El testigo que se opuso a que se hiciera público su testimonio, David Greenglass, hermano de Ethel Rosenberg, era un cómplice y un testigo clave del gobierno cuyo testimonio ayudó a condenar a Julius y Ethel Rosenberg. Fueron ejecutados en Sing Sing el 19 de junio de 1953.

Greenglass, ahora de 86 años, es una de las figuras más controvertidas en el perdurable caso de espionaje, dicen los historiadores, ya que años después de la ejecución de su hermana, se retractó de su testimonio de que ella había mecanografiado algunas de sus notas de espionaje. Había testificado en su contra para evitar que su esposa, Ruth, fuera procesada, y se considera que contribuyó a la condena y ejecución de Ethel.

Un grupo de historiadores había solicitado la divulgación del testimonio aún secreto, de más de 1.000 páginas, de los testigos que comparecieron ante el gran jurado en el caso Rosenberg y uno relacionado en 1950 y 1951.

El gobierno acordó que se abriera el testimonio de la mayoría de los testigos, objetando solo el de unos 10, incluido el Sr. Greenglass, que aún estaban vivos y no dieron su consentimiento o no pudieron ser encontrados.

Al negarse a divulgar el testimonio del Sr. Greenglass mientras está vivo, el juez Alvin K. Hellerstein enfatizó la importancia del secreto del gran jurado, así como de la rendición de cuentas.

Pero agregó que no permitir que otros revelen lo que un testigo ha dicho ante el gran jurado "es un valor permanente que debo respetar".

El Sr. Greenglass no estaba en el tribunal, pero su abogado, Daniel N. Arshack, escribió al juez Hellerstein, diciendo que las circunstancias que llevaron al testimonio del Sr. Greenglass eran "complejas y emocionalmente forzadas", y lo habían empujado a él y a su familia "en un foco no deseado que ha perseguido sus vidas desde entonces ".

"La promesa inequívoca y completa del secreto", escribió Arshack, "proporcionó la protección que la garantía del secreto está diseñada para brindar".

El juez Hellerstein dijo que esperaría a dictaminar sobre los otros testigos por los que el gobierno todavía se oponía hasta que se hicieran más esfuerzos para rastrearlos o determinar que habían muerto.

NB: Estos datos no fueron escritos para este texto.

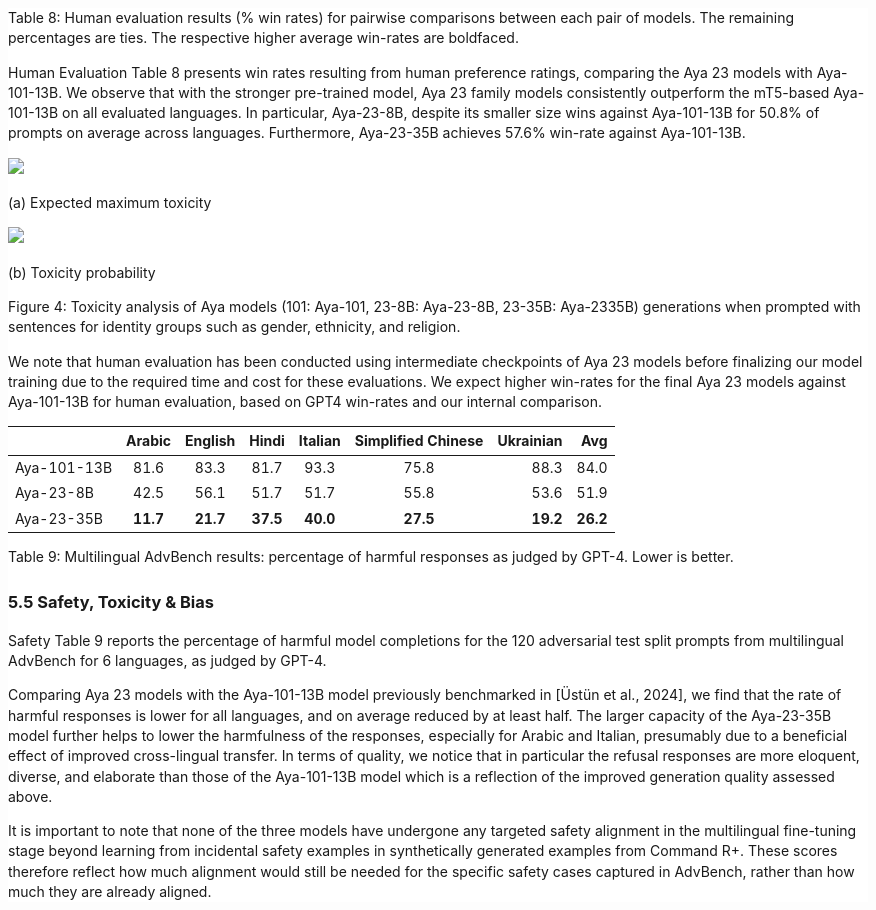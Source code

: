 Table 8: Human evaluation results (\% win rates) for pairwise comparisons between each pair of models. The remaining percentages are ties. The respective higher average win-rates are boldfaced.

Human Evaluation Table 8 presents win rates resulting from human preference ratings, comparing the Aya 23 models with Aya-101-13B. We observe that with the stronger pre-trained model, Aya 23 family models consistently outperform the mT5-based Aya-101-13B on all evaluated languages. In particular, Aya-23-8B, despite its smaller size wins against Aya-101-13B for 50.8\% of prompts on average across languages. Furthermore, Aya-23-35B achieves $57.6 \%$ win-rate against Aya-101-13B.

![](https://cdn.mathpix.com/cropped/2024_06_04_f69a2d53df2e933d7aa8g-13.jpg?height=388&width=786&top_left_y=256&top_left_x=255)

(a) Expected maximum toxicity

![](https://cdn.mathpix.com/cropped/2024_06_04_f69a2d53df2e933d7aa8g-13.jpg?height=388&width=783&top_left_y=256&top_left_x=1061)

(b) Toxicity probability

Figure 4: Toxicity analysis of Aya models (101: Aya-101, 23-8B: Aya-23-8B, 23-35B: Aya-2335B) generations when prompted with sentences for identity groups such as gender, ethnicity, and religion.

We note that human evaluation has been conducted using intermediate checkpoints of Aya 23 models before finalizing our model training due to the required time and cost for these evaluations. We expect higher win-rates for the final Aya 23 models against Aya-101-13B for human evaluation, based on GPT4 win-rates and our internal comparison.

|  | Arabic | English | Hindi | Italian | Simplified Chinese | Ukrainian | Avg |
| :--- | :---: | :---: | :---: | :---: | :---: | ---: | ---: |
| Aya-101-13B | 81.6 | 83.3 | 81.7 | 93.3 | 75.8 | 88.3 | 84.0 |
| Aya-23-8B | 42.5 | 56.1 | 51.7 | 51.7 | 55.8 | 53.6 | 51.9 |
| Aya-23-35B | $\mathbf{1 1 . 7}$ | $\mathbf{2 1 . 7}$ | $\mathbf{3 7 . 5}$ | $\mathbf{4 0 . 0}$ | $\mathbf{2 7 . 5}$ | $\mathbf{1 9 . 2}$ | $\mathbf{2 6 . 2}$ |

Table 9: Multilingual AdvBench results: percentage of harmful responses as judged by GPT-4. Lower is better.

### 5.5 Safety, Toxicity \& Bias

Safety Table 9 reports the percentage of harmful model completions for the 120 adversarial test split prompts from multilingual AdvBench for 6 languages, as judged by GPT-4.

Comparing Aya 23 models with the Aya-101-13B model previously benchmarked in [Üstün et al., 2024], we find that the rate of harmful responses is lower for all languages, and on average reduced by at least half. The larger capacity of the Aya-23-35B model further helps to lower the harmfulness of the responses, especially for Arabic and Italian, presumably due to a beneficial effect of improved cross-lingual transfer. In terms of quality, we notice that in particular the refusal responses are more eloquent, diverse, and elaborate than those of the Aya-101-13B model which is a reflection of the improved generation quality assessed above.

It is important to note that none of the three models have undergone any targeted safety alignment in the multilingual fine-tuning stage beyond learning from incidental safety examples in synthetically generated examples from Command $\mathrm{R}+$. These scores therefore reflect how much alignment would still be needed for the specific safety cases captured in AdvBench, rather than how much they are already aligned.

Pero dejó en claro que quería que la búsqueda ocurriera rápidamente, diciendo que "el tiempo es precioso" para los historiadores e investigadores.

Los peticionarios, encabezados por los Archivos de Seguridad Nacional, un grupo sin fines de lucro de la Universidad George Washington, habían argumentado que la importancia del caso, que llamaron "quizás el momento decisivo de la Guerra Fría temprana", debería prevalecer sobre las reglas tradicionales de confidencialidad que gobiernan el proceso del gran jurado.

El gobierno, aunque no discute la importancia histórica del caso, ha dicho que el tribunal debe acatar las opiniones de los testigos vivos que se opusieron a la divulgación de su testimonio. De lo contrario, dijo el gobierno, los testigos podrían desanimarse de hablar con franqueza ante los grandes jurados en el futuro.

David C. Vladeck, un abogado que defendió a los peticionarios, elogió el resultado del caso y la esperada liberación del otro testimonio. "Todo esto es una muy buena noticia", dijo.

Agregó que estaba decepcionado con el fallo sobre el Sr. Greenglass, pero dijo que "en algún momento obtendremos los registros", aludiendo a la posición del gobierno de que los historiadores pueden renovar su solicitud después de la muerte de un testigo.

Los historiadores que apoyan la publicación de los registros de Rosenberg tienen diversos puntos de vista políticos y opiniones sobre el caso. Uno de los peticionarios es Sam Roberts, reportero de The New York Times, quien escribió un libro sobre el Sr. Greenglass.

Un erudito que no estuvo involucrado en la petición, David Oshinsky, dijo que incluso sin la publicación del testimonio de Greenglass, el testimonio de los otros testigos debería ayudar a aclarar preguntas sobre la evidencia contra Ethel Rosenberg.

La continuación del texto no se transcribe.